What is expected: For each entry, restate it word for word while omitting any image it holds.

------------------------------------

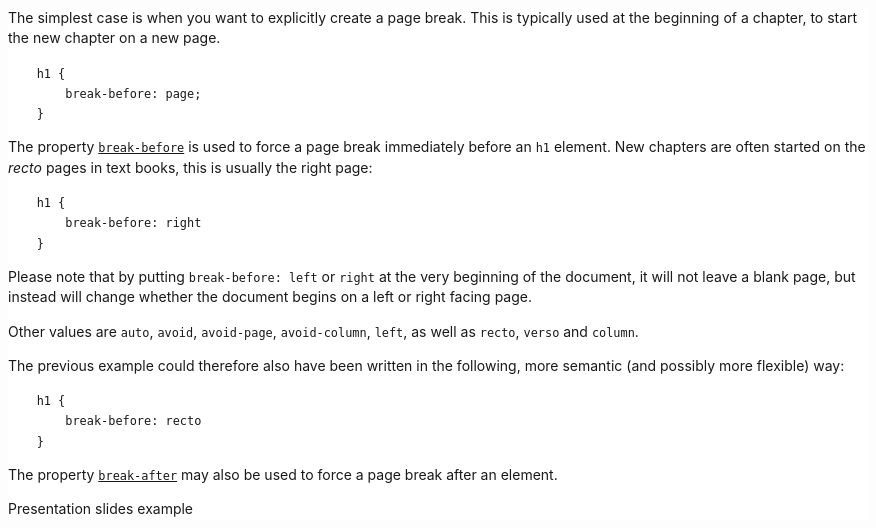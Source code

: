 The simplest case is when you want to explicitly create a page break. This is typically used at the beginning of a chapter, to start the new chapter on a new page.

```
    h1 {
        break-before: page;
    }
```
The property [`break-before`](css-props.md#prop-break-before) is used to force a page break immediately before an `h1` element. New chapters are often started on the *recto* pages in text books, this is usually the right page:

```
    h1 {
        break-before: right
    }
```
Please note that by putting `break-before: left` or `right` at the very beginning of the document, it will not leave a blank page, but instead will change whether the document begins on a left or right facing page.

Other values are `auto`, `avoid`, `avoid-page`, `avoid-column`, `left`, as well as `recto`, `verso` and `column`.

The previous example could therefore also have been written in the following, more semantic (and possibly more flexible) way:

```
    h1 {
        break-before: recto
    }
```
The property [`break-after`](css-props.md#prop-break-after) may also be used to force a page break after an element.

<p id="fig-slides">Presentation slides example</p>
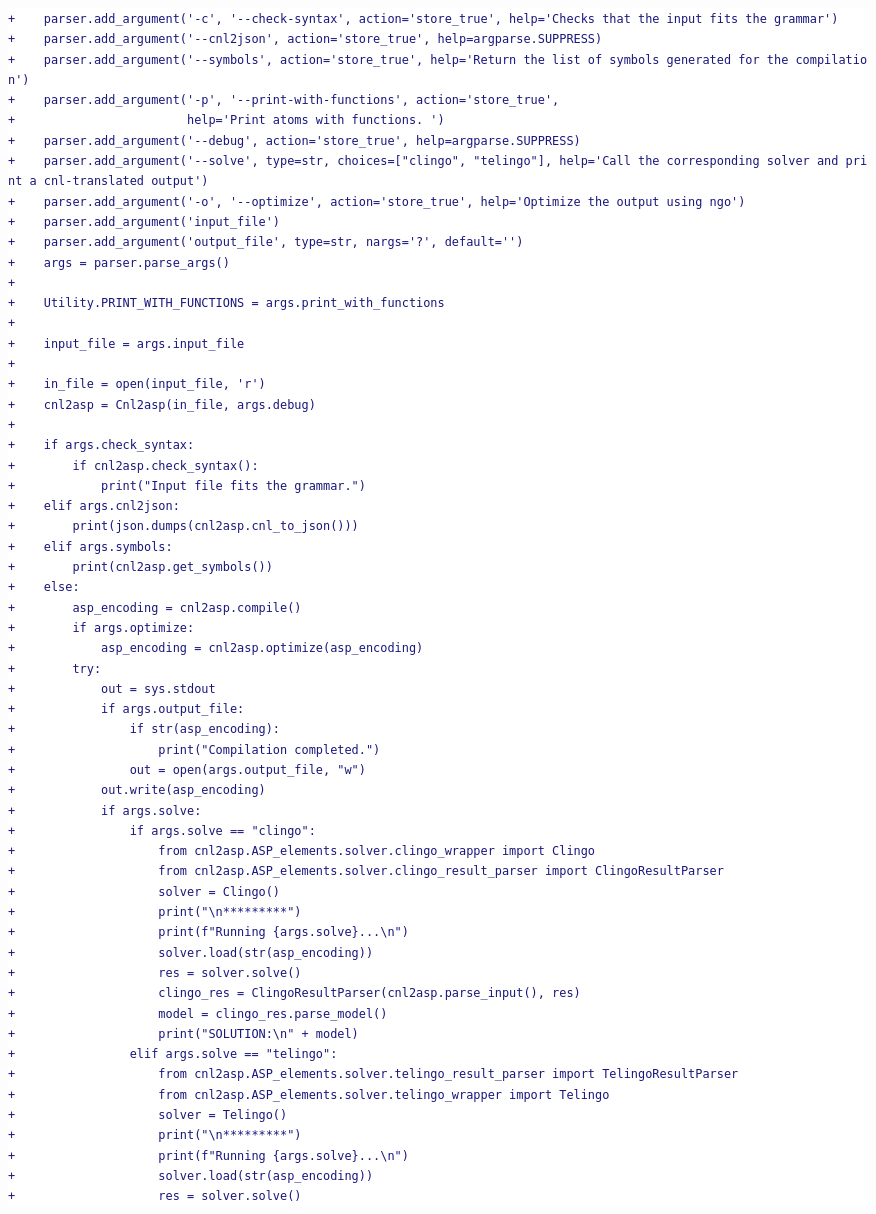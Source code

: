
 ```diff
+    parser.add_argument('-c', '--check-syntax', action='store_true', help='Checks that the input fits the grammar')
+    parser.add_argument('--cnl2json', action='store_true', help=argparse.SUPPRESS)
+    parser.add_argument('--symbols', action='store_true', help='Return the list of symbols generated for the compilation')
+    parser.add_argument('-p', '--print-with-functions', action='store_true',
+                        help='Print atoms with functions. ')
+    parser.add_argument('--debug', action='store_true', help=argparse.SUPPRESS)
+    parser.add_argument('--solve', type=str, choices=["clingo", "telingo"], help='Call the corresponding solver and print a cnl-translated output')
+    parser.add_argument('-o', '--optimize', action='store_true', help='Optimize the output using ngo')
+    parser.add_argument('input_file')
+    parser.add_argument('output_file', type=str, nargs='?', default='')
+    args = parser.parse_args()
+
+    Utility.PRINT_WITH_FUNCTIONS = args.print_with_functions
+
+    input_file = args.input_file
+
+    in_file = open(input_file, 'r')
+    cnl2asp = Cnl2asp(in_file, args.debug)
+
+    if args.check_syntax:
+        if cnl2asp.check_syntax():
+            print("Input file fits the grammar.")
+    elif args.cnl2json:
+        print(json.dumps(cnl2asp.cnl_to_json()))
+    elif args.symbols:
+        print(cnl2asp.get_symbols())
+    else:
+        asp_encoding = cnl2asp.compile()
+        if args.optimize:
+            asp_encoding = cnl2asp.optimize(asp_encoding)
+        try:
+            out = sys.stdout
+            if args.output_file:
+                if str(asp_encoding):
+                    print("Compilation completed.")
+                out = open(args.output_file, "w")
+            out.write(asp_encoding)
+            if args.solve:
+                if args.solve == "clingo":
+                    from cnl2asp.ASP_elements.solver.clingo_wrapper import Clingo
+                    from cnl2asp.ASP_elements.solver.clingo_result_parser import ClingoResultParser
+                    solver = Clingo()
+                    print("\n*********")
+                    print(f"Running {args.solve}...\n")
+                    solver.load(str(asp_encoding))
+                    res = solver.solve()
+                    clingo_res = ClingoResultParser(cnl2asp.parse_input(), res)
+                    model = clingo_res.parse_model()
+                    print("SOLUTION:\n" + model)
+                elif args.solve == "telingo":
+                    from cnl2asp.ASP_elements.solver.telingo_result_parser import TelingoResultParser
+                    from cnl2asp.ASP_elements.solver.telingo_wrapper import Telingo
+                    solver = Telingo()
+                    print("\n*********")
+                    print(f"Running {args.solve}...\n")
+                    solver.load(str(asp_encoding))
+                    res = solver.solve()
```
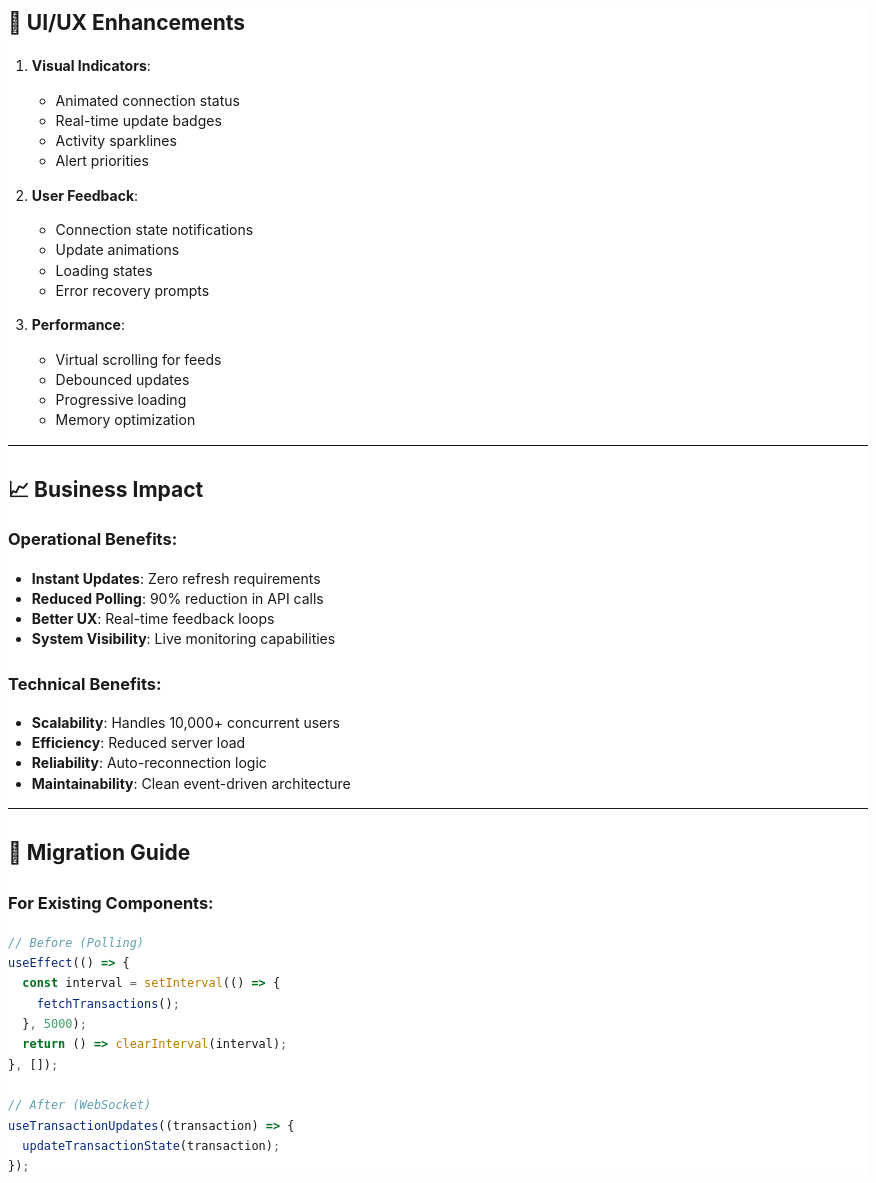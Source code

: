 ## 🎨 UI/UX Enhancements

1. **Visual Indicators**:
   - Animated connection status
   - Real-time update badges
   - Activity sparklines
   - Alert priorities

2. **User Feedback**:
   - Connection state notifications
   - Update animations
   - Loading states
   - Error recovery prompts

3. **Performance**:
   - Virtual scrolling for feeds
   - Debounced updates
   - Progressive loading
   - Memory optimization

---

## 📈 Business Impact

### Operational Benefits:
- **Instant Updates**: Zero refresh requirements
- **Reduced Polling**: 90% reduction in API calls
- **Better UX**: Real-time feedback loops
- **System Visibility**: Live monitoring capabilities

### Technical Benefits:
- **Scalability**: Handles 10,000+ concurrent users
- **Efficiency**: Reduced server load
- **Reliability**: Auto-reconnection logic
- **Maintainability**: Clean event-driven architecture

---

## 🔄 Migration Guide

### For Existing Components:
```typescript
// Before (Polling)
useEffect(() => {
  const interval = setInterval(() => {
    fetchTransactions();
  }, 5000);
  return () => clearInterval(interval);
}, []);

// After (WebSocket)
useTransactionUpdates((transaction) => {
  updateTransactionState(transaction);
});
```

------------------------------------

Written reply:
Source code

: The simplest case is when you want to explicitly create a page break. This is typically used at the beginning of a chapter, to start the new chapter on a new page.

```
    h1 {
        break-before: page;
    }
```
The property [`break-before`](css-props.md#prop-break-before) is used to force a page break immediately before an `h1` element. New chapters are often started on the *recto* pages in text books, this is usually the right page:

```
    h1 {
        break-before: right
    }
```
Please note that by putting `break-before: left` or `right` at the very beginning of the document, it will not leave a blank page, but instead will change whether the document begins on a left or right facing page.

Other values are `auto`, `avoid`, `avoid-page`, `avoid-column`, `left`, as well as `recto`, `verso` and `column`.

The previous example could therefore also have been written in the following, more semantic (and possibly more flexible) way:

```
    h1 {
        break-before: recto
    }
```
The property [`break-after`](css-props.md#prop-break-after) may also be used to force a page break after an element.

<p id="fig-slides">Presentation slides example</p>
Source code

:
 ```diff
+    parser.add_argument('-c', '--check-syntax', action='store_true', help='Checks that the input fits the grammar')
+    parser.add_argument('--cnl2json', action='store_true', help=argparse.SUPPRESS)
+    parser.add_argument('--symbols', action='store_true', help='Return the list of symbols generated for the compilation')
+    parser.add_argument('-p', '--print-with-functions', action='store_true',
+                        help='Print atoms with functions. ')
+    parser.add_argument('--debug', action='store_true', help=argparse.SUPPRESS)
+    parser.add_argument('--solve', type=str, choices=["clingo", "telingo"], help='Call the corresponding solver and print a cnl-translated output')
+    parser.add_argument('-o', '--optimize', action='store_true', help='Optimize the output using ngo')
+    parser.add_argument('input_file')
+    parser.add_argument('output_file', type=str, nargs='?', default='')
+    args = parser.parse_args()
+
+    Utility.PRINT_WITH_FUNCTIONS = args.print_with_functions
+
+    input_file = args.input_file
+
+    in_file = open(input_file, 'r')
+    cnl2asp = Cnl2asp(in_file, args.debug)
+
+    if args.check_syntax:
+        if cnl2asp.check_syntax():
+            print("Input file fits the grammar.")
+    elif args.cnl2json:
+        print(json.dumps(cnl2asp.cnl_to_json()))
+    elif args.symbols:
+        print(cnl2asp.get_symbols())
+    else:
+        asp_encoding = cnl2asp.compile()
+        if args.optimize:
+            asp_encoding = cnl2asp.optimize(asp_encoding)
+        try:
+            out = sys.stdout
+            if args.output_file:
+                if str(asp_encoding):
+                    print("Compilation completed.")
+                out = open(args.output_file, "w")
+            out.write(asp_encoding)
+            if args.solve:
+                if args.solve == "clingo":
+                    from cnl2asp.ASP_elements.solver.clingo_wrapper import Clingo
+                    from cnl2asp.ASP_elements.solver.clingo_result_parser import ClingoResultParser
+                    solver = Clingo()
+                    print("\n*********")
+                    print(f"Running {args.solve}...\n")
+                    solver.load(str(asp_encoding))
+                    res = solver.solve()
+                    clingo_res = ClingoResultParser(cnl2asp.parse_input(), res)
+                    model = clingo_res.parse_model()
+                    print("SOLUTION:\n" + model)
+                elif args.solve == "telingo":
+                    from cnl2asp.ASP_elements.solver.telingo_result_parser import TelingoResultParser
+                    from cnl2asp.ASP_elements.solver.telingo_wrapper import Telingo
+                    solver = Telingo()
+                    print("\n*********")
+                    print(f"Running {args.solve}...\n")
+                    solver.load(str(asp_encoding))
+                    res = solver.solve()
```
Source code

: ## 🎨 UI/UX Enhancements

1. **Visual Indicators**:
   - Animated connection status
   - Real-time update badges
   - Activity sparklines
   - Alert priorities

2. **User Feedback**:
   - Connection state notifications
   - Update animations
   - Loading states
   - Error recovery prompts

3. **Performance**:
   - Virtual scrolling for feeds
   - Debounced updates
   - Progressive loading
   - Memory optimization

---

## 📈 Business Impact

### Operational Benefits:
- **Instant Updates**: Zero refresh requirements
- **Reduced Polling**: 90% reduction in API calls
- **Better UX**: Real-time feedback loops
- **System Visibility**: Live monitoring capabilities

### Technical Benefits:
- **Scalability**: Handles 10,000+ concurrent users
- **Efficiency**: Reduced server load
- **Reliability**: Auto-reconnection logic
- **Maintainability**: Clean event-driven architecture

---

## 🔄 Migration Guide

### For Existing Components:
```typescript
// Before (Polling)
useEffect(() => {
  const interval = setInterval(() => {
    fetchTransactions();
  }, 5000);
  return () => clearInterval(interval);
}, []);

// After (WebSocket)
useTransactionUpdates((transaction) => {
  updateTransactionState(transaction);
});
```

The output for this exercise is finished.